O Superior Tribunal de Justiça (STJ) determinou, nesta semana, que instituições financeiras devolvam valores descontados indevidamente de benefícios previdenciários. A decisão da Terceira Turma do tribunal declara nulos contratos de empréstimo consignado firmados por pessoas analfabetas em caixas eletrônicos sem o cumprimento das formalidades do Artigo 595 do Código Civil.
A corte entendeu que a autenticação por cartão e senha não substitui a exigência legal de assinatura a rogo por terceiro e a presença de duas testemunhas para a validade de contratos escritos envolvendo analfabetos. O relator do caso, ministro Ricardo Villas Bôas Cueva, afirmou que a nulidade preserva garantias legais de grupos vulneráveis diante da automação bancária.
O Artigo 595 do Código Civil estabelece as formalidades obrigatórias para a validade de contratos escritos quando uma das partes envolvidas não sabe ler nem escrever. O texto determina que, nesses casos, o instrumento contratual não pode ser assinado diretamente pelo analfabeto, devendo ser assinado por um terceiro que atenda ao pedido do contratante.
Obrigações impostas pelo STJ
A decisão judicial se soma às obrigações estabelecidas pela Lei nº 15.327, sancionada em janeiro de 2026. A legislação determina que bancos e entidades devem restituir o valor integral atualizado ao beneficiário em até 30 dias após a notificação da irregularidade ou decisão administrativa.
Além da devolução dos descontos relativos aos empréstimos, as instituições foram condenadas a ressarcir tarifas acessórias, incluindo anuidade de cartão de crédito e débito, tarifas de contratação e disponibilização de cheque especial. Em casos de cobrança indevida comprovada, aplica-se também a devolução em dobro prevista no Código de Defesa do Consumidor (CDC).
Motivação do STJ
Além do objetivo de garantir a proteção de grupos vulneráveis contra a automatização bancária que ignora garantias constitucionais, a medida também teve o objetivo de reforçar o Artigo 595 do Código Civil, pois a corte identificou que a contratação de empréstimos por pessoas analfabetas via caixas eletrônicos, utilizando apenas senha e cartão, violava a lei.
Além da nulidade formal dos contratos, a Justiça buscou coibir a prática de descontos indevidos em benefícios de natureza alimentar, que comprometem a subsistência de aposentados e pensionistas.
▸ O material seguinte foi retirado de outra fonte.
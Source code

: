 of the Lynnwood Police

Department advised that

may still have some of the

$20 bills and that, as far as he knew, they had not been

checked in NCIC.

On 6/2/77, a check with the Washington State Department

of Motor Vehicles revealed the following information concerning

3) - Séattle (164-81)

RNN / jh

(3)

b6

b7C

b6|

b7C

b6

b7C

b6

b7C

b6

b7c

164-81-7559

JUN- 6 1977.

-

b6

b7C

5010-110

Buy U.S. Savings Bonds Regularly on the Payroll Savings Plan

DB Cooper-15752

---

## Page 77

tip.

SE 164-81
Ao declarar a inexistência jurídica desses débitos, o tribunal impediu que instituições financeiras se beneficiassem de falhas na verificação de identidade e consentimento.
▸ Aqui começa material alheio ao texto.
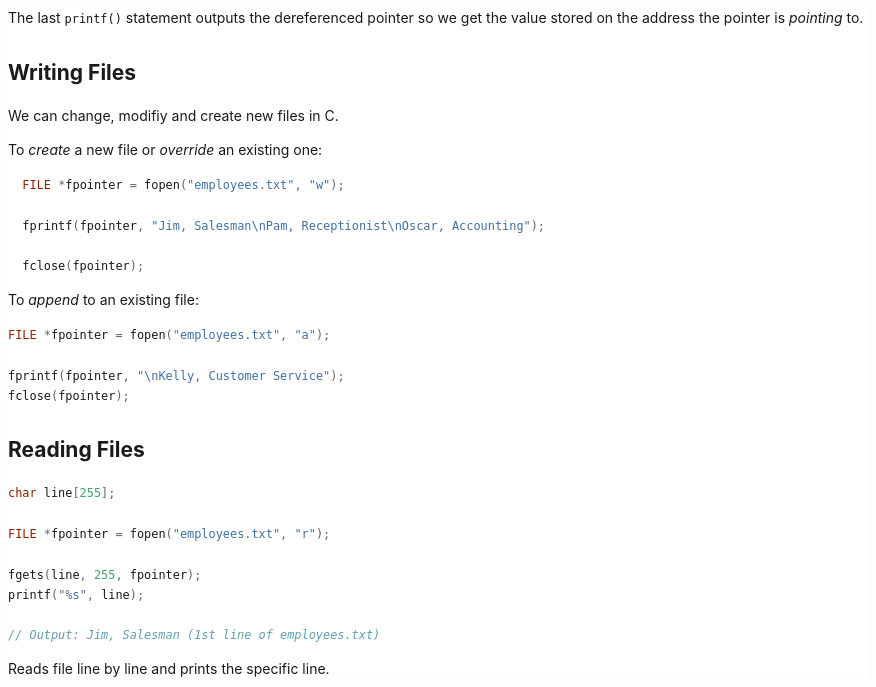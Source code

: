 The last `printf()` statement outputs the dereferenced pointer so we get the value stored on the address the pointer is _pointing_ to.

## Writing Files

We can change, modifiy and create new files in C.

To _create_ a new file or _override_ an existing one:

```cpp
  FILE *fpointer = fopen("employees.txt", "w");

  fprintf(fpointer, "Jim, Salesman\nPam, Receptionist\nOscar, Accounting");

  fclose(fpointer);
```

To _append_ to an existing file:

```cpp
FILE *fpointer = fopen("employees.txt", "a");

fprintf(fpointer, "\nKelly, Customer Service");
fclose(fpointer);
```

## Reading Files

```cpp
char line[255];

FILE *fpointer = fopen("employees.txt", "r");

fgets(line, 255, fpointer);
printf("%s", line);

// Output: Jim, Salesman (1st line of employees.txt)

```

Reads file line by line and prints the specific line.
Medida vem após registros de casos recentes
Dados do Instituto Nacional da Segurança Social (INSS), apresentados em fevereiro de 2026, indicam que mais de R$ 2,9 bilhões já foram devolvidos a aproximadamente 4,2 milhões de beneficiários no âmbito da “Operação Sem Desconto“.
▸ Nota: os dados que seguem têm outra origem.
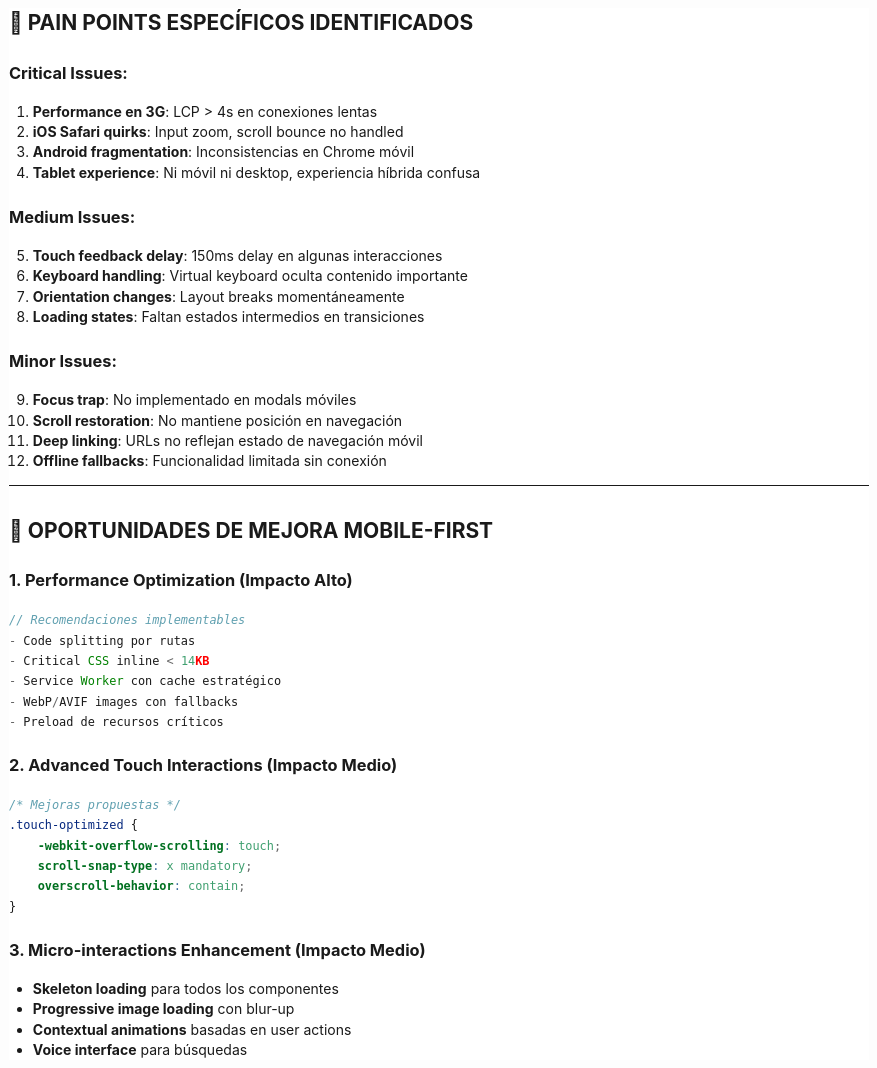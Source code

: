 
## 🚨 PAIN POINTS ESPECÍFICOS IDENTIFICADOS

### Critical Issues:

1. **Performance en 3G**: LCP > 4s en conexiones lentas
2. **iOS Safari quirks**: Input zoom, scroll bounce no handled
3. **Android fragmentation**: Inconsistencias en Chrome móvil
4. **Tablet experience**: Ni móvil ni desktop, experiencia híbrida confusa

### Medium Issues:

5. **Touch feedback delay**: 150ms delay en algunas interacciones
6. **Keyboard handling**: Virtual keyboard oculta contenido importante
7. **Orientation changes**: Layout breaks momentáneamente
8. **Loading states**: Faltan estados intermedios en transiciones

### Minor Issues:

9. **Focus trap**: No implementado en modals móviles
10. **Scroll restoration**: No mantiene posición en navegación
11. **Deep linking**: URLs no reflejan estado de navegación móvil
12. **Offline fallbacks**: Funcionalidad limitada sin conexión

---

## 🎯 OPORTUNIDADES DE MEJORA MOBILE-FIRST

### 1. **Performance Optimization** (Impacto Alto)
```javascript
// Recomendaciones implementables
- Code splitting por rutas
- Critical CSS inline < 14KB
- Service Worker con cache estratégico
- WebP/AVIF images con fallbacks
- Preload de recursos críticos
```

### 2. **Advanced Touch Interactions** (Impacto Medio)
```css
/* Mejoras propuestas */
.touch-optimized {
    -webkit-overflow-scrolling: touch;
    scroll-snap-type: x mandatory;
    overscroll-behavior: contain;
}
```

### 3. **Micro-interactions Enhancement** (Impacto Medio)
- **Skeleton loading** para todos los componentes
- **Progressive image loading** con blur-up
- **Contextual animations** basadas en user actions
- **Voice interface** para búsquedas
Medidas administrativas recentes incluíram a suspensão temporária de operações de bancos como o C6 Bank, que foi obrigado a devolver cerca de R$ 300 milhões referentes a cobranças indevidas de seguros e tarifas.
O que os beneficiários devem fazer nessa situação?
Beneficiários que identificarem descontos não reconhecidos devem registrar a contestação imediatamente nos canais oficiais. Grupos vulneráveis, incluindo indígenas, quilombolas e idosos acima de 80 anos, têm recebido o ressarcimento de forma automática, sem necessidade de solicitação manual.
Casos que não forem resolvidos administrativamente até o prazo limite ou que envolvam valores superiores a 60 salários mínimos poderão exigir propositura de ação judicial, com pagamento via precatório ou Requisição de Pequeno Valor (RPV), conforme o montante devido.